Source texts of formatted documents:
══════
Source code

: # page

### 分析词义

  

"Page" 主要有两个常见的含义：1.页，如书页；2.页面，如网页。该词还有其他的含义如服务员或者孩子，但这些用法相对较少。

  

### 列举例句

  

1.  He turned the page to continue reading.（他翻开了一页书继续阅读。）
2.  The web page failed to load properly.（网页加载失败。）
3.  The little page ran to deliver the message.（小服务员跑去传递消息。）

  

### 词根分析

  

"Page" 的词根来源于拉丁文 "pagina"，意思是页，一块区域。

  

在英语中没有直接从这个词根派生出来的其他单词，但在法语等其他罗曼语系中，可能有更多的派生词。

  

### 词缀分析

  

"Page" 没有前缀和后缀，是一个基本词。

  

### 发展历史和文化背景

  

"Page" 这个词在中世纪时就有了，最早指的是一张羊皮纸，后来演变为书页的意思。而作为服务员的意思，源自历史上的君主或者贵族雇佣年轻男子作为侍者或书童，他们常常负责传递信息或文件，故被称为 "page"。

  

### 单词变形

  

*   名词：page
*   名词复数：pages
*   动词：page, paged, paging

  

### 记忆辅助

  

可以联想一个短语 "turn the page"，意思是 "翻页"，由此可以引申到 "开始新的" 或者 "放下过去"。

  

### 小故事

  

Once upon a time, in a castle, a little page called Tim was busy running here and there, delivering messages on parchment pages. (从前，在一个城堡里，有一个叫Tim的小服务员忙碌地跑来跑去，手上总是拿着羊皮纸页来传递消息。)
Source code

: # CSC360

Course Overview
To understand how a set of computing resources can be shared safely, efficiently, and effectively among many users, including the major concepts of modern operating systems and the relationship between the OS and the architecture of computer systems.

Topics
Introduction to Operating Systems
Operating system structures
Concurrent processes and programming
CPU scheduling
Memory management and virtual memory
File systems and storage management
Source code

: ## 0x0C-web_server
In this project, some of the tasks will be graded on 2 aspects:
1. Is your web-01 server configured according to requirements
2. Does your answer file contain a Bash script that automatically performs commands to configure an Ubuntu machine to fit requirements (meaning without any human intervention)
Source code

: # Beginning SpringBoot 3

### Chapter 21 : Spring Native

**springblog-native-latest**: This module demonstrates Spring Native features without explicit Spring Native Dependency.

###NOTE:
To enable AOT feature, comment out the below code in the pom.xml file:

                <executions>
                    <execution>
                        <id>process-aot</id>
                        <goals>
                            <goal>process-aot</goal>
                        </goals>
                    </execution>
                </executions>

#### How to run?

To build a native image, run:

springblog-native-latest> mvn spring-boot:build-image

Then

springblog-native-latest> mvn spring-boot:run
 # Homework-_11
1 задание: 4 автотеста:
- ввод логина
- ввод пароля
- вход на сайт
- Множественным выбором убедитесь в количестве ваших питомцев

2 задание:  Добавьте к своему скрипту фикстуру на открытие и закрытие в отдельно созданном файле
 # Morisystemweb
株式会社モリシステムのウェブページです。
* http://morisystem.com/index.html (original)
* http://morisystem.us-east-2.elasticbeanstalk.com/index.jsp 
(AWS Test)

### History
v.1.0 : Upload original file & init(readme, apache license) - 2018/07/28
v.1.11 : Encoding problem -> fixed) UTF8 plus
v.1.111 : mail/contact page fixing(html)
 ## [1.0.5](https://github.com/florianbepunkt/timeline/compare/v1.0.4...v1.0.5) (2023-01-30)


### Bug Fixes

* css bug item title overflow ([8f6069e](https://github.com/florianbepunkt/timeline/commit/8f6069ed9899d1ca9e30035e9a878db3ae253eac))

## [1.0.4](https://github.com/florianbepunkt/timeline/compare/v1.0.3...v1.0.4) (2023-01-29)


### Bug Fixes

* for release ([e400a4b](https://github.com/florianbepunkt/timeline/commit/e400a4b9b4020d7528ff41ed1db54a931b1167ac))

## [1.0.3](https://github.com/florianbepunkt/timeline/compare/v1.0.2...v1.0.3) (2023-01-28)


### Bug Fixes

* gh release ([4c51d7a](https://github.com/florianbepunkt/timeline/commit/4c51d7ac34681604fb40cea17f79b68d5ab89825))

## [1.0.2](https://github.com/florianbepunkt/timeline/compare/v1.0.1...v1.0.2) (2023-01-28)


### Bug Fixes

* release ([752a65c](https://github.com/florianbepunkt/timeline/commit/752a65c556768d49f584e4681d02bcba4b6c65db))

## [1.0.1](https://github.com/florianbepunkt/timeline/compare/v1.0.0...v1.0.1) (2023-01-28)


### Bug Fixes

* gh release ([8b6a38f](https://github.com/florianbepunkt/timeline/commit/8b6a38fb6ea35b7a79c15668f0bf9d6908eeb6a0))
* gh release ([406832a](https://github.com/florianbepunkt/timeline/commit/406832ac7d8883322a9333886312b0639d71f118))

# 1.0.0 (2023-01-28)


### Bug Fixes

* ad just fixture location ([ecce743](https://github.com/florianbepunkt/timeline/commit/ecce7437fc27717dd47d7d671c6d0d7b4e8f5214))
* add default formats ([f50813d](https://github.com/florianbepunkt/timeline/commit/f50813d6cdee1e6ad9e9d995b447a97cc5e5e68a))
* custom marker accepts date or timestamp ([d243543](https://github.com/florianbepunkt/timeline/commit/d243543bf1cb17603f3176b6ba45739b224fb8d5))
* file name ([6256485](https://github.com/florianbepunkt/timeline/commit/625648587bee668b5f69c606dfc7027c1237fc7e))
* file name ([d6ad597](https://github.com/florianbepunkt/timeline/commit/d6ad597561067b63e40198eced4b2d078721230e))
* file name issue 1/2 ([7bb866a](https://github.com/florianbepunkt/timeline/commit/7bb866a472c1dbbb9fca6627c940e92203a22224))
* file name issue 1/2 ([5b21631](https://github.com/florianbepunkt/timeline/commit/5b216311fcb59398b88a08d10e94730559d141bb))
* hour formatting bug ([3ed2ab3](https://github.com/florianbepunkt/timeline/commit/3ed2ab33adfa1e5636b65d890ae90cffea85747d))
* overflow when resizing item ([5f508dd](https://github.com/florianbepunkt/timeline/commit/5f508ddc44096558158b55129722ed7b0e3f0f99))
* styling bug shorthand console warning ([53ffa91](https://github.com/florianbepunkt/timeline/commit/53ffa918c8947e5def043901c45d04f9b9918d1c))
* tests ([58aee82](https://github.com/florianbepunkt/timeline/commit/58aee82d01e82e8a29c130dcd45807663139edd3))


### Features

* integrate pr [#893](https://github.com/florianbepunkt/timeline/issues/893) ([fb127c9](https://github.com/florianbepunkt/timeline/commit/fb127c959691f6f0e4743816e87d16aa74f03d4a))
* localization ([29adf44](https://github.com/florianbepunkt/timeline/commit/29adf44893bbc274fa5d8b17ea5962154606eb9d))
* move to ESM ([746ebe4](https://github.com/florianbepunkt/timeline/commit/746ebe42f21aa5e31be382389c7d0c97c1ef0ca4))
══════
Work instructions:
Scan the entries above. Copy each line that has the string "management".

Solution:
Memory management and virtual memory
File systems and storage management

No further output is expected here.